→ **TASK INSTRUCTIONS**
Within the records, tally the lines that contain "twitch" and reply with that number only.
- - - - -
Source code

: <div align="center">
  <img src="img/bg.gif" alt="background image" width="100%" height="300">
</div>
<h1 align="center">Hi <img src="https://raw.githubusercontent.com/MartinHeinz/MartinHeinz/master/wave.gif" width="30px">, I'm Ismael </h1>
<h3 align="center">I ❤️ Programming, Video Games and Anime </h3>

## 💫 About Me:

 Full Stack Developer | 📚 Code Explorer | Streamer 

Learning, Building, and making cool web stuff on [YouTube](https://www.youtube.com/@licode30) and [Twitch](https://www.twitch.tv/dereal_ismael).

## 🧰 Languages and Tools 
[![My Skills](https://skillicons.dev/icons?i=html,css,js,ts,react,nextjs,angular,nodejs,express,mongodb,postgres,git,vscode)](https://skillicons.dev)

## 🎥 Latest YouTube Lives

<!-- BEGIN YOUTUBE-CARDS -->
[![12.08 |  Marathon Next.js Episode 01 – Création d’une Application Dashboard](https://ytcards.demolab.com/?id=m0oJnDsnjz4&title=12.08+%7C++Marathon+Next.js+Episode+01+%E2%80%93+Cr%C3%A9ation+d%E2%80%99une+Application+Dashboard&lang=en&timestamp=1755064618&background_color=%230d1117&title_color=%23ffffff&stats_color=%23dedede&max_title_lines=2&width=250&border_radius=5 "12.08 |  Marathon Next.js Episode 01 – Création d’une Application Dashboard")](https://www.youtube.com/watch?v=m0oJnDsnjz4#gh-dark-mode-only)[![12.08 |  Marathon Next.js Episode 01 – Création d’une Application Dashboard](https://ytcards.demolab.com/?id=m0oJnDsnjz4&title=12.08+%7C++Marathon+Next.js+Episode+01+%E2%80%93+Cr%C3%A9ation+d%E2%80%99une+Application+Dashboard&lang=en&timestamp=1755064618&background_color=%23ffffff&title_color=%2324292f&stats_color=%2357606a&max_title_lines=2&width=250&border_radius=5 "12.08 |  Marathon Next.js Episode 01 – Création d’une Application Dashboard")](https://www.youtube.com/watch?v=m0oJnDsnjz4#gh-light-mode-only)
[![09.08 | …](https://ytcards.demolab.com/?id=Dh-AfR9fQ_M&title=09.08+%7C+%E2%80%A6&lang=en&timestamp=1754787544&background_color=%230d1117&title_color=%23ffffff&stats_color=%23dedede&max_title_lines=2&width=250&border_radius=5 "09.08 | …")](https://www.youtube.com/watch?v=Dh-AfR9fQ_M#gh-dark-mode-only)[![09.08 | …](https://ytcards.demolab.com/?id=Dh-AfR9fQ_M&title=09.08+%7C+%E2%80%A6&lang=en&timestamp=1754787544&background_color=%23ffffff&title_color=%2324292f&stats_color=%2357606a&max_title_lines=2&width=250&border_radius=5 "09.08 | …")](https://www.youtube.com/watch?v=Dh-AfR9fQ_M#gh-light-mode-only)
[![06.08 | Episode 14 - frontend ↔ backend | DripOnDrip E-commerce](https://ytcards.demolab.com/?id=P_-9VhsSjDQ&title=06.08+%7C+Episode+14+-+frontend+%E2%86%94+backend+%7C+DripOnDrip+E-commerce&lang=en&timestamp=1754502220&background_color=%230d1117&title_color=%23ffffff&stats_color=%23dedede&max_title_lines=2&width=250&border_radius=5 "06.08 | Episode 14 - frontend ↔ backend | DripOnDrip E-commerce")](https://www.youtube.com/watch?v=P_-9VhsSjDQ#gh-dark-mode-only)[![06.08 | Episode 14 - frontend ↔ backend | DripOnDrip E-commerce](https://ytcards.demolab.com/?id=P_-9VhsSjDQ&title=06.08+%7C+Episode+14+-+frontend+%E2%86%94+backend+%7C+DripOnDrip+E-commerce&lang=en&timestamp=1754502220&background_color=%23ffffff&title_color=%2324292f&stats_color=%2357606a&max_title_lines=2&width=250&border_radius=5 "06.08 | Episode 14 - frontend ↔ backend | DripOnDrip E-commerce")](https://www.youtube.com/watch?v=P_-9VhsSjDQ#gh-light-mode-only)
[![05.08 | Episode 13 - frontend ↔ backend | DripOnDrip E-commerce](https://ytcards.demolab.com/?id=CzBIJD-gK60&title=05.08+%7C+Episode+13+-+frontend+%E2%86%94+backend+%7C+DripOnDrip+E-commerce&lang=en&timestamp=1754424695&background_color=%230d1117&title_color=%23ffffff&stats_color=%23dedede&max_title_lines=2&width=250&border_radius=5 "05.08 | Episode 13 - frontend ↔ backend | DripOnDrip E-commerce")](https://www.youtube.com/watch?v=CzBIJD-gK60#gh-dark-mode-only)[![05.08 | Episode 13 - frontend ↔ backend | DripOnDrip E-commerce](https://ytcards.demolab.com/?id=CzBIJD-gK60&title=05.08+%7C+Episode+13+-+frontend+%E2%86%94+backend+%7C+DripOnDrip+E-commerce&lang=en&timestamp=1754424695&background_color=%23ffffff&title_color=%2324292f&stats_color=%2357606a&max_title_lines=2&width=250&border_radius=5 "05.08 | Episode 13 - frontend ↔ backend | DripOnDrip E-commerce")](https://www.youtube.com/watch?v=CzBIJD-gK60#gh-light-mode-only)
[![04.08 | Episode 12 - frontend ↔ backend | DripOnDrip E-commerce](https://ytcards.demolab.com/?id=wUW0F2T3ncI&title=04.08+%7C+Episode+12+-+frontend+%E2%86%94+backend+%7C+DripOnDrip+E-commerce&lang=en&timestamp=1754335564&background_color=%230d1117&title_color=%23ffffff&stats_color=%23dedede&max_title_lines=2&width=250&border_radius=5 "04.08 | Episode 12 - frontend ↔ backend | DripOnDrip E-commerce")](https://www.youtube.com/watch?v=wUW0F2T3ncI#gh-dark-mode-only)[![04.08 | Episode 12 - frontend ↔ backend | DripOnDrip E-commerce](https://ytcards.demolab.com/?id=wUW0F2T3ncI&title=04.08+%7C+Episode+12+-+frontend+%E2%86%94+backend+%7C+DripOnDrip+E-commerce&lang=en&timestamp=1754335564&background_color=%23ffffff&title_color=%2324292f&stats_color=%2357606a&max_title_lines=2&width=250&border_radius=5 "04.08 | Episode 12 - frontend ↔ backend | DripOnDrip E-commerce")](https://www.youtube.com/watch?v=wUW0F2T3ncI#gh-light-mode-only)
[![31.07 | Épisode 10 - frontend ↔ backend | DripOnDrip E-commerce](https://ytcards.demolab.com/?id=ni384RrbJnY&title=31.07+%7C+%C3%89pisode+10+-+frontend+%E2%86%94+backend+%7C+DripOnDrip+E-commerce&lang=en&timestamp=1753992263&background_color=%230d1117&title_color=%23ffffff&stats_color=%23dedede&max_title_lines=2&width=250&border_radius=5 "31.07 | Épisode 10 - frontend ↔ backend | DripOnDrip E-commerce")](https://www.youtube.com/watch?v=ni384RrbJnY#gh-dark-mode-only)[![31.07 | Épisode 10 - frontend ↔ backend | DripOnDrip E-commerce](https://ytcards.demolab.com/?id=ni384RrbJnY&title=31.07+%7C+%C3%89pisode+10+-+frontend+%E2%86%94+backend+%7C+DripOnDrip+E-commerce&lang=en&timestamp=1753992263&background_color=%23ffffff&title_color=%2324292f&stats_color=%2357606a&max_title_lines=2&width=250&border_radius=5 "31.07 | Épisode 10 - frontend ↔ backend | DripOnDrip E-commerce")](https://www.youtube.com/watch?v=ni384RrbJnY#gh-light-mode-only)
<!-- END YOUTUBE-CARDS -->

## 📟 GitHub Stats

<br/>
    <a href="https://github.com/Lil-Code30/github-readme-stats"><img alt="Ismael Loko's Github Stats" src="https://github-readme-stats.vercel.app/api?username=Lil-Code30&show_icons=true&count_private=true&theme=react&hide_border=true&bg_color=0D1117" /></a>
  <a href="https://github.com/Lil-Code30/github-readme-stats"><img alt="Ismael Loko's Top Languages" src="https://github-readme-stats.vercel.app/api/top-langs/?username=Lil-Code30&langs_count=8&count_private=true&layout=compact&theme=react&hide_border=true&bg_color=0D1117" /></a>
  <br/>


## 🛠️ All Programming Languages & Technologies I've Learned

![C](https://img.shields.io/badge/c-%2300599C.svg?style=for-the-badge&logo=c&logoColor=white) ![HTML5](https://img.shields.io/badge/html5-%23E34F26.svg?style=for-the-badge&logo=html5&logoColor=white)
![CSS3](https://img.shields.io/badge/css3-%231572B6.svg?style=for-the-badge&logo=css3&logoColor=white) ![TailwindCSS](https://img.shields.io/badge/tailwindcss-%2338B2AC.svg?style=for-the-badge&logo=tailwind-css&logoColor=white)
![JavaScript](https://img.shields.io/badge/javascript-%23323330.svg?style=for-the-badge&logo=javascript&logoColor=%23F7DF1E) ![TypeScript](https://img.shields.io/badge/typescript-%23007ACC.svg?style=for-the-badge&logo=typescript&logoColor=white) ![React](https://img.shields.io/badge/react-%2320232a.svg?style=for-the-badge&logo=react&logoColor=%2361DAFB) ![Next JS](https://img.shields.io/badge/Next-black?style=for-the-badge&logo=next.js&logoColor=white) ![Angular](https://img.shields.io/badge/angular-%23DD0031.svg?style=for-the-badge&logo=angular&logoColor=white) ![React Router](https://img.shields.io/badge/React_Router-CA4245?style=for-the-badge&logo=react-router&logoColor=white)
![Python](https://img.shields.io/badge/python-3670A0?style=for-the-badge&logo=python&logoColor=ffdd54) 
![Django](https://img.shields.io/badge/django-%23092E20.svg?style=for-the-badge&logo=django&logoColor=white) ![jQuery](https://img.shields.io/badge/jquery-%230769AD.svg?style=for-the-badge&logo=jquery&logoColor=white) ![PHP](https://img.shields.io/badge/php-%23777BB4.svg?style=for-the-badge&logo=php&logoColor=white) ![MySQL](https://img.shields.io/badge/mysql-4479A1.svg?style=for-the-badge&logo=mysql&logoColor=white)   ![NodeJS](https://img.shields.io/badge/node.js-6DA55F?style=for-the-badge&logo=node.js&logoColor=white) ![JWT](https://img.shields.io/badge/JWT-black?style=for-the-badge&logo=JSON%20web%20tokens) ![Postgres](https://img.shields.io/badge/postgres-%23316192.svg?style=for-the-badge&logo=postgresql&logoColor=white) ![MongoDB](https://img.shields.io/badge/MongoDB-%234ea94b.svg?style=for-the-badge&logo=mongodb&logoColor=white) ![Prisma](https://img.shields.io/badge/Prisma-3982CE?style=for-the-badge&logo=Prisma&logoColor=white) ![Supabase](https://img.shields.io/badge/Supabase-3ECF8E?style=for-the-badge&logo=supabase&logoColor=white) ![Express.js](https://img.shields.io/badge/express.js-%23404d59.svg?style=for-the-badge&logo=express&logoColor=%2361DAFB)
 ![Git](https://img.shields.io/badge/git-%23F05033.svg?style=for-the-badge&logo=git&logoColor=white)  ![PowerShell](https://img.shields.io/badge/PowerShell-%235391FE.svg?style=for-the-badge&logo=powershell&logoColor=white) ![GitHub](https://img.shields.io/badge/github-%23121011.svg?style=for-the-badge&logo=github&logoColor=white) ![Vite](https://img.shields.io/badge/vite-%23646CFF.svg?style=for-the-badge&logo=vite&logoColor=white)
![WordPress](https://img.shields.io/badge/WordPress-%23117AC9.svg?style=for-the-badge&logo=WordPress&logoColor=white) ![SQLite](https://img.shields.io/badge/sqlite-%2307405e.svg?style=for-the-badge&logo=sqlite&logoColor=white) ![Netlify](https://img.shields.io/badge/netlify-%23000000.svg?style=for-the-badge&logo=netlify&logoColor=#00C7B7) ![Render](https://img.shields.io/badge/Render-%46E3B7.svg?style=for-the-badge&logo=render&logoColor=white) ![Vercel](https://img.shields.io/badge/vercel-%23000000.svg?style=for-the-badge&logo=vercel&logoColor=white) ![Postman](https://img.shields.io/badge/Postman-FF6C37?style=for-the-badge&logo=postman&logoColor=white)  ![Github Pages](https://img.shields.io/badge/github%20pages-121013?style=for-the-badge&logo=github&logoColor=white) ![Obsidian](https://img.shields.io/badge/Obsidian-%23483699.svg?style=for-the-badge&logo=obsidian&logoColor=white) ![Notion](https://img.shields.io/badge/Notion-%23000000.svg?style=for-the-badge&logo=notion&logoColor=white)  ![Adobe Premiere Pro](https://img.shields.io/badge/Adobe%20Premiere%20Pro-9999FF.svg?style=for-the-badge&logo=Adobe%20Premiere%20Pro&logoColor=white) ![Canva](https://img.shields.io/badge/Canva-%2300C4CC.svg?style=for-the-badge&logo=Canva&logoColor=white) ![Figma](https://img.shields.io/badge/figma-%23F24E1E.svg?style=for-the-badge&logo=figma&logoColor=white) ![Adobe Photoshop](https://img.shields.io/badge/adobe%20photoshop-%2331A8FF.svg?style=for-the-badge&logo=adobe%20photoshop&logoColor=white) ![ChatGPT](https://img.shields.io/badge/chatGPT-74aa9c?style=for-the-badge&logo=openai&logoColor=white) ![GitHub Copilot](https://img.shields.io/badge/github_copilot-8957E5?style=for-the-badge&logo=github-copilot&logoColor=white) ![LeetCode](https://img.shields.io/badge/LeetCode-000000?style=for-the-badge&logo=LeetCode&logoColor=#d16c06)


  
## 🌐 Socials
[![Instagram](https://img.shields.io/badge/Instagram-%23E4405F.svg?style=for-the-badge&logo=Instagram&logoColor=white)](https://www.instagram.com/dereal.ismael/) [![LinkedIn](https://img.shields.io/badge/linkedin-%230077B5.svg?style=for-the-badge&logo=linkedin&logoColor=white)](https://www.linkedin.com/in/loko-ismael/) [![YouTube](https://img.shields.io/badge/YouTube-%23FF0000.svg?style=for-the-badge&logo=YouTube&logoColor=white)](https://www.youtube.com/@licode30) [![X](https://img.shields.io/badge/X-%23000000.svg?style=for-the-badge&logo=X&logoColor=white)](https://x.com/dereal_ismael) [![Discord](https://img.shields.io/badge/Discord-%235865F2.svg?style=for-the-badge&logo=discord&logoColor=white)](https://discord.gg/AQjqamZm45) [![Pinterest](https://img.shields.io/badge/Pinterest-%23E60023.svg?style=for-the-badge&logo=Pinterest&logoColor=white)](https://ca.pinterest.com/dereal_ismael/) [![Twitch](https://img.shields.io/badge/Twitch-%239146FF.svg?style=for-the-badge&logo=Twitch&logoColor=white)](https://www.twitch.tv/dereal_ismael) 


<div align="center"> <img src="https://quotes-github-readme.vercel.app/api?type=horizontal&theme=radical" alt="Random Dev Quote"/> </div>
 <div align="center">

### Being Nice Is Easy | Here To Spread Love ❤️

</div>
- - - - -
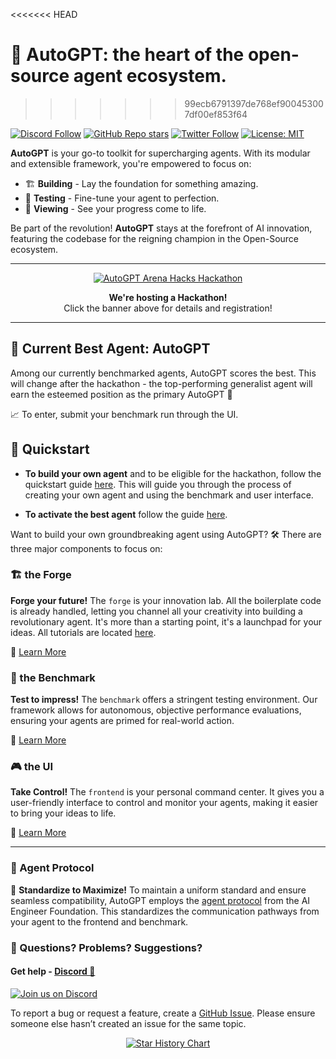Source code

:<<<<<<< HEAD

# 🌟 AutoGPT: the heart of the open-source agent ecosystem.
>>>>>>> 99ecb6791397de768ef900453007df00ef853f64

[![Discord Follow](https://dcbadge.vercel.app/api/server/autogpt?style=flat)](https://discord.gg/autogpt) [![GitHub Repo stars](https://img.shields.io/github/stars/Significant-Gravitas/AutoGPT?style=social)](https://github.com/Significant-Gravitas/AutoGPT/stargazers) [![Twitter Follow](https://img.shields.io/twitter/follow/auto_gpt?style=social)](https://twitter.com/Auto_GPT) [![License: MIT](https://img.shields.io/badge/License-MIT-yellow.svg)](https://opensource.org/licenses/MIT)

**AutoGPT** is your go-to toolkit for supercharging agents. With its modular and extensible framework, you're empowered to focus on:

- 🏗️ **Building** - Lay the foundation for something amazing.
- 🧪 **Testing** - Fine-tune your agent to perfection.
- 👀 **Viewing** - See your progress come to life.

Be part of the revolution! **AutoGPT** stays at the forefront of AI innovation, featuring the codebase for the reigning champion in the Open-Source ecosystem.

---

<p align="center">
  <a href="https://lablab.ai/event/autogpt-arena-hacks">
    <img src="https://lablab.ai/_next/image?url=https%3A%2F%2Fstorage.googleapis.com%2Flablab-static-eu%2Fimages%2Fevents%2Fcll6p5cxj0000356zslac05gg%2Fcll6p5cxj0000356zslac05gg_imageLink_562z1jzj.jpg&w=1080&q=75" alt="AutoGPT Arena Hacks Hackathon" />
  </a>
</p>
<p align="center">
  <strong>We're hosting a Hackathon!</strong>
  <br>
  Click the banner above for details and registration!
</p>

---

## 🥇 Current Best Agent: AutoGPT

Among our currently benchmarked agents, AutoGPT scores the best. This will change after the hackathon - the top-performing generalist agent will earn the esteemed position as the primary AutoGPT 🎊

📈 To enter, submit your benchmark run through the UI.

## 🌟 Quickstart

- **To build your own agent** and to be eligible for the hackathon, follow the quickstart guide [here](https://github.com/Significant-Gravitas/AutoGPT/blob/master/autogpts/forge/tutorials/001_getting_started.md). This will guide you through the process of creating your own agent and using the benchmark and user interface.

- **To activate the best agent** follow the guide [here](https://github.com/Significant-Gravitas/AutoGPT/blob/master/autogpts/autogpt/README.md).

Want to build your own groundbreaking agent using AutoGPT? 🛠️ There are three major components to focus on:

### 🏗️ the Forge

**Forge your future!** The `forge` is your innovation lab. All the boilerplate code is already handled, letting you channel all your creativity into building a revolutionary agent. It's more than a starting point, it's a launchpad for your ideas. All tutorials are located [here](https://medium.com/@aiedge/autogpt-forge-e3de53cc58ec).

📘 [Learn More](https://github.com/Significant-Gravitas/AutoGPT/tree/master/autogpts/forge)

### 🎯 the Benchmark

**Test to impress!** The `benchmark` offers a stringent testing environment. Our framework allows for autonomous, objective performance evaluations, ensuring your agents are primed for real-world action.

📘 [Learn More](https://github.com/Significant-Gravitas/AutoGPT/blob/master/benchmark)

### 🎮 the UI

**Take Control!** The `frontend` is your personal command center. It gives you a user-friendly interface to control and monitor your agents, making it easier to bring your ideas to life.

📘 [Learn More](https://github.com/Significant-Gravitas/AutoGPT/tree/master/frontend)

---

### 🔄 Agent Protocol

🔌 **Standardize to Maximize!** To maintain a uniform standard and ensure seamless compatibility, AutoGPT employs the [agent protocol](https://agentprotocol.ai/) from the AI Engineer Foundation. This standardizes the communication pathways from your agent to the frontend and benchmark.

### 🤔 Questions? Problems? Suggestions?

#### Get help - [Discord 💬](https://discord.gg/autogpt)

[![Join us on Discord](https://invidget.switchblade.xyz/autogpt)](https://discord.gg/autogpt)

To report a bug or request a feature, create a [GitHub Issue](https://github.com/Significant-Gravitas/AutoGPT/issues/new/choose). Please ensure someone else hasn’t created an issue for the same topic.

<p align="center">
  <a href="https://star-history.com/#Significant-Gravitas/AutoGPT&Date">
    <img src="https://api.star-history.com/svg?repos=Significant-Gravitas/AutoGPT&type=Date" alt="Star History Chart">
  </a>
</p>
- - - - -
→ **WRITTEN SOLUTION**
2